■ Data for review:
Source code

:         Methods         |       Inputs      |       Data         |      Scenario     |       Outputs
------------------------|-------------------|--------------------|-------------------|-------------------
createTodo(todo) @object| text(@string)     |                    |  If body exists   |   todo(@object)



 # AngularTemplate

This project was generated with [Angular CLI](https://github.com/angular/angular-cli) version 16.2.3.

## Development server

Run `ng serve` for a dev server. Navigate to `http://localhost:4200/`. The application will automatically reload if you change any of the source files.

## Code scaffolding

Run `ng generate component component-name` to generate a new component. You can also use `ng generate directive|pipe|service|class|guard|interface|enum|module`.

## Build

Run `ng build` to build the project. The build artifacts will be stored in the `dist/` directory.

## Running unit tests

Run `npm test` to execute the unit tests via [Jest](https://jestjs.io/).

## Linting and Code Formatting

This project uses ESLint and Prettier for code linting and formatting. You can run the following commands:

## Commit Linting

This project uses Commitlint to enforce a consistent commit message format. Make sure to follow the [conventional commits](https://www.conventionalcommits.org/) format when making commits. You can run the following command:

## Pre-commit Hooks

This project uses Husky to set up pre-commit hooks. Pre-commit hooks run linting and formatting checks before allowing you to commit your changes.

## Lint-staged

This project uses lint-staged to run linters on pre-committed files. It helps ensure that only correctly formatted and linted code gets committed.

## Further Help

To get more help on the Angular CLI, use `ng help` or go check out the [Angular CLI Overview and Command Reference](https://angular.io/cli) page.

■ Exercise description: Retype, without any change, every line from the one with "This project uses lint-staged" to the bottom of the listing.

■ Response to this exercise:
This project uses lint-staged to run linters on pre-committed files. It helps ensure that only correctly formatted and linted code gets committed.

## Further Help

To get more help on the Angular CLI, use `ng help` or go check out the [Angular CLI Overview and Command Reference](https://angular.io/cli) page.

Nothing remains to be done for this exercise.